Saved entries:

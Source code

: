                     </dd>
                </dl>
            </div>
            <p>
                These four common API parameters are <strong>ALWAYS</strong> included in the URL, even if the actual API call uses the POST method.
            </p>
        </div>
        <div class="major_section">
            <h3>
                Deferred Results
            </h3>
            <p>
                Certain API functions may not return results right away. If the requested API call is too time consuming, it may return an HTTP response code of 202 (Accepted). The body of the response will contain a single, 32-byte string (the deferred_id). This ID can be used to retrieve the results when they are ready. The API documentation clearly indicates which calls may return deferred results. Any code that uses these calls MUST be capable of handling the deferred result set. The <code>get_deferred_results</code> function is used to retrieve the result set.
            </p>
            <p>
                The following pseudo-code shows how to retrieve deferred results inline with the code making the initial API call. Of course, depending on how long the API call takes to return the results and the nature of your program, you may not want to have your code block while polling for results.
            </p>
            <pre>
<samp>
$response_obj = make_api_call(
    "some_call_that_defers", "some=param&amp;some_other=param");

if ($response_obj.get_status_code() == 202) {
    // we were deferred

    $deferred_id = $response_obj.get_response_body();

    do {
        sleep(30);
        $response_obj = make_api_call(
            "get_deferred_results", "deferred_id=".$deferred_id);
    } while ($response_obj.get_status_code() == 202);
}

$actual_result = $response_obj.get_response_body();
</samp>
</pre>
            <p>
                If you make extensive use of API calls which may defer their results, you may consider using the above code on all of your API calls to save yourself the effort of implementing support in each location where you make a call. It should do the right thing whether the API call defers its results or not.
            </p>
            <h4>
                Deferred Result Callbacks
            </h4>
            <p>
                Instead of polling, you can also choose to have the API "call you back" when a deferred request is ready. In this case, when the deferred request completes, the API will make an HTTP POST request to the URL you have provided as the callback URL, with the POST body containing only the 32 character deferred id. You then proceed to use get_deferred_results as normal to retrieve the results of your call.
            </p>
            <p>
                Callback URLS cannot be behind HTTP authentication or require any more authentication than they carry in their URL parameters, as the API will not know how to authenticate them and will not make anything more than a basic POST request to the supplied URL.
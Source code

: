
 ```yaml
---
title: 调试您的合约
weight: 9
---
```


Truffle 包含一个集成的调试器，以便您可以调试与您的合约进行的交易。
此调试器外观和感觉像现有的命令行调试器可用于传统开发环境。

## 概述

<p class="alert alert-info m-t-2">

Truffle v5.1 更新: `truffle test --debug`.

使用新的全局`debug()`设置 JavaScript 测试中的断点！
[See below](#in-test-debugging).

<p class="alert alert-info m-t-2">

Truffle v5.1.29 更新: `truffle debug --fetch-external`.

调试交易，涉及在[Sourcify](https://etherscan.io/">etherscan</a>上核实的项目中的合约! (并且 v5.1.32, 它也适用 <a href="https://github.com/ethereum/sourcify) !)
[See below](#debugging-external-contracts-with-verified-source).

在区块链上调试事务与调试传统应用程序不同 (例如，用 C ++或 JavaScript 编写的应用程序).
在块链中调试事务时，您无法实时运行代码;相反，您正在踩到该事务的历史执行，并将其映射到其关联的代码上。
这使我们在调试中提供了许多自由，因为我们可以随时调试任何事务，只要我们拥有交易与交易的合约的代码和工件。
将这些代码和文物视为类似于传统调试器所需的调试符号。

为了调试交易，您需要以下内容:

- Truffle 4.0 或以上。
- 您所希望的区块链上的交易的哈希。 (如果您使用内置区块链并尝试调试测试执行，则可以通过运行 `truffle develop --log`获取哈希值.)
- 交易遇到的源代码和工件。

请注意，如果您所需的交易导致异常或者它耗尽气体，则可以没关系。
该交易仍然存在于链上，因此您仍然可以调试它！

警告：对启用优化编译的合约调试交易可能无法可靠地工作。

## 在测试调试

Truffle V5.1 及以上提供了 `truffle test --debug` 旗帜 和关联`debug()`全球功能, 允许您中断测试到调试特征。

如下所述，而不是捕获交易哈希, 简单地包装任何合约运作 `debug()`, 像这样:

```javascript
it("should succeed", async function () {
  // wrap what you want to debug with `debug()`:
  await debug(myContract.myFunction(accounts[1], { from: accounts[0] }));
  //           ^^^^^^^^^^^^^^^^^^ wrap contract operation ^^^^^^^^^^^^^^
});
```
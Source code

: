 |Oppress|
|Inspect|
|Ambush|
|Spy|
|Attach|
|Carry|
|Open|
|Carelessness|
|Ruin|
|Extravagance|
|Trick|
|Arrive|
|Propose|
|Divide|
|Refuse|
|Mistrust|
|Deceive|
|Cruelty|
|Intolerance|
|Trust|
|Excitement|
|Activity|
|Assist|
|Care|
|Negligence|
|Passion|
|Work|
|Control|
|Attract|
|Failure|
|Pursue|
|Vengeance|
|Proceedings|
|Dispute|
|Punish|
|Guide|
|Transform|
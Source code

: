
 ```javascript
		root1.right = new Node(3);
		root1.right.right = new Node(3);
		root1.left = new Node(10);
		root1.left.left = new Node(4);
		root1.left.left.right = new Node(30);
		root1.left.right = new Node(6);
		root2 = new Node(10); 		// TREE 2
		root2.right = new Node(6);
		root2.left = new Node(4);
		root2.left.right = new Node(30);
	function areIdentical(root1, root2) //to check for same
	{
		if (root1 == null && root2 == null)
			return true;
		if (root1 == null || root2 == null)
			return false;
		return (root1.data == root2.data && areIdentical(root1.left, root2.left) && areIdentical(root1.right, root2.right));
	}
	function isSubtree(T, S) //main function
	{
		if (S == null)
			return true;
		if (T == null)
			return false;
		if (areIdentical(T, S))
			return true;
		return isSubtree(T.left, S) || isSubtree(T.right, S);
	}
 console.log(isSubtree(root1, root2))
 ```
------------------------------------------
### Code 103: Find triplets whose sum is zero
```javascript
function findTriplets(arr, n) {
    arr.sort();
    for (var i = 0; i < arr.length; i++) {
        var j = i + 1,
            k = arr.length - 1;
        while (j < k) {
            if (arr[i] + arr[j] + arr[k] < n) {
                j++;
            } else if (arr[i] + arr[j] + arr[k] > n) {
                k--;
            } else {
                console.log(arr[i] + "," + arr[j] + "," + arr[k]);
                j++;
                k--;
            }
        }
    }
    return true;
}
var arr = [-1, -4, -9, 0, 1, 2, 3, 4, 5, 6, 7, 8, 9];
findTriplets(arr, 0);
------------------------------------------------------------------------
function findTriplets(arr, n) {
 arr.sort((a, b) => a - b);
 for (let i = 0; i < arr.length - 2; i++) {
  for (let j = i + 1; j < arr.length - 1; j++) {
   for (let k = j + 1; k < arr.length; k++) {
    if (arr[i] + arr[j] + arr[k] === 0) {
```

(TASK TO CARRY OUT) For this exercise, gather every line of the data that contains the word "calls".

(REPLY)
                Certain API functions may not return results right away. If the requested API call is too time consuming, it may return an HTTP response code of 202 (Accepted). The body of the response will contain a single, 32-byte string (the deferred_id). This ID can be used to retrieve the results when they are ready. The API documentation clearly indicates which calls may return deferred results. Any code that uses these calls MUST be capable of handling the deferred result set. The <code>get_deferred_results</code> function is used to retrieve the result set.
                If you make extensive use of API calls which may defer their results, you may consider using the above code on all of your API calls to save yourself the effort of implementing support in each location where you make a call. It should do the right thing whether the API call defers its results or not.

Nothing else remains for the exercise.